--- Data extracts ---
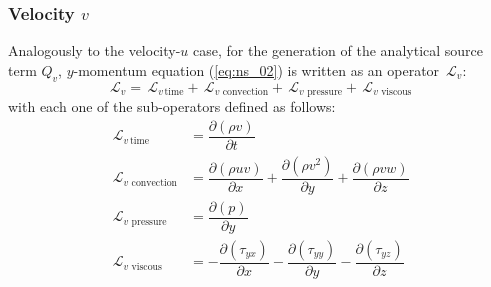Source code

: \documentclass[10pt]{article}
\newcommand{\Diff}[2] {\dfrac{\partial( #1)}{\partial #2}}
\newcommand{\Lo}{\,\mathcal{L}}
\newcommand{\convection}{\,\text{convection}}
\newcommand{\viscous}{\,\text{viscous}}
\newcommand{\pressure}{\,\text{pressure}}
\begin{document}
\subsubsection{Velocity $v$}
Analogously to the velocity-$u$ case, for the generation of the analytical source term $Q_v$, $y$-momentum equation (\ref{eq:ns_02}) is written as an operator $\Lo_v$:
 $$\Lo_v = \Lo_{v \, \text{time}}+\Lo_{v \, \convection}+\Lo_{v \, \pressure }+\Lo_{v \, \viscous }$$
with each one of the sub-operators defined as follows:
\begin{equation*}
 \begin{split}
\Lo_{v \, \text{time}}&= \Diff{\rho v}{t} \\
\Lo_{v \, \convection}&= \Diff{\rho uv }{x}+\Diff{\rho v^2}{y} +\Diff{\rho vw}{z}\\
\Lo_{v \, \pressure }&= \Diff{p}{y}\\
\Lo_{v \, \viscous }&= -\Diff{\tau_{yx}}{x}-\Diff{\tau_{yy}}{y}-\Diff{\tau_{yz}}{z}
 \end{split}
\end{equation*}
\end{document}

==

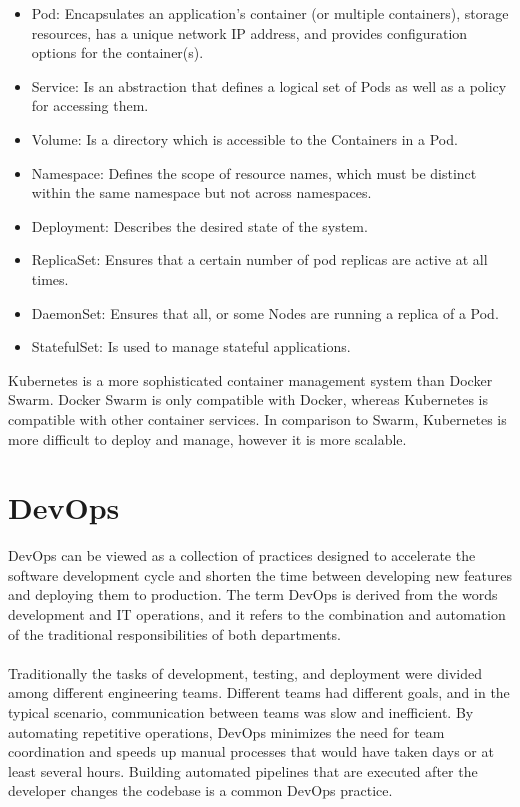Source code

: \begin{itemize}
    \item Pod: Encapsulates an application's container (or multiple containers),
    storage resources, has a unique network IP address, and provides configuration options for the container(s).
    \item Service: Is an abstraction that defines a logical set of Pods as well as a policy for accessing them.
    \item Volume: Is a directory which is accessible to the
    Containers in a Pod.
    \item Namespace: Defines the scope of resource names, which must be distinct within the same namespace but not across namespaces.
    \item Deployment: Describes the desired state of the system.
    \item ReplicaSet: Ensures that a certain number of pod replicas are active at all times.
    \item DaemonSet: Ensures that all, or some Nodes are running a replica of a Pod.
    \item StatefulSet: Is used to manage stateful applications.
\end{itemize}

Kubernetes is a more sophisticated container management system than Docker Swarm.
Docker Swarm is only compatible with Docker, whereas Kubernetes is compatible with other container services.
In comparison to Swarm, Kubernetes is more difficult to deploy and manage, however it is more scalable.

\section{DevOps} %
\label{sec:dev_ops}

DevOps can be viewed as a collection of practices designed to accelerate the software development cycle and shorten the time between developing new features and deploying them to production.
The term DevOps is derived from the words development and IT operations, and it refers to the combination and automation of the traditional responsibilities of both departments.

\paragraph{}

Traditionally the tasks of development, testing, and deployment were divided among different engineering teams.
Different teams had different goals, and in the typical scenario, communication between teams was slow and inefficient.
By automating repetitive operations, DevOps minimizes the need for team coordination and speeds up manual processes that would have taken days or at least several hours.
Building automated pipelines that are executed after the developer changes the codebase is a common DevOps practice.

* * *

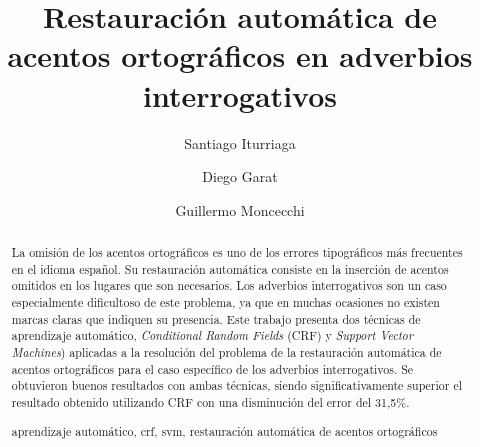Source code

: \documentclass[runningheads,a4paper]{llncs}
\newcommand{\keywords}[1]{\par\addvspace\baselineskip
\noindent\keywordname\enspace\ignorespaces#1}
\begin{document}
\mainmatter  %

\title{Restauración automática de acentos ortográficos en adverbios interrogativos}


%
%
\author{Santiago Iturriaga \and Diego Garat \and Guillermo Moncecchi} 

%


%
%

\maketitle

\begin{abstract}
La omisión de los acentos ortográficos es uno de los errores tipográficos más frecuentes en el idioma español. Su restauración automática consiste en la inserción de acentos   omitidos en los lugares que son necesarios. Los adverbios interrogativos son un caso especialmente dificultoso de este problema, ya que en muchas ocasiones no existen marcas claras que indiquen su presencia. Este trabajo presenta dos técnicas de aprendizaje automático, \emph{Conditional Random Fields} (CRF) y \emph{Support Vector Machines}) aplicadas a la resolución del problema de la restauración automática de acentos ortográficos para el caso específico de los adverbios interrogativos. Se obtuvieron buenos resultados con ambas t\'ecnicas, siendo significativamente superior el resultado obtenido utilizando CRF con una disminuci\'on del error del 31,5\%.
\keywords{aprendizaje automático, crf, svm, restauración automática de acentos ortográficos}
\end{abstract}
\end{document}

--- What is expected ---
Look through the material and copy each line that has "Swarm".

--- Problem solution ---
Kubernetes is a more sophisticated container management system than Docker Swarm.
Docker Swarm is only compatible with Docker, whereas Kubernetes is compatible with other container services.
In comparison to Swarm, Kubernetes is more difficult to deploy and manage, however it is more scalable.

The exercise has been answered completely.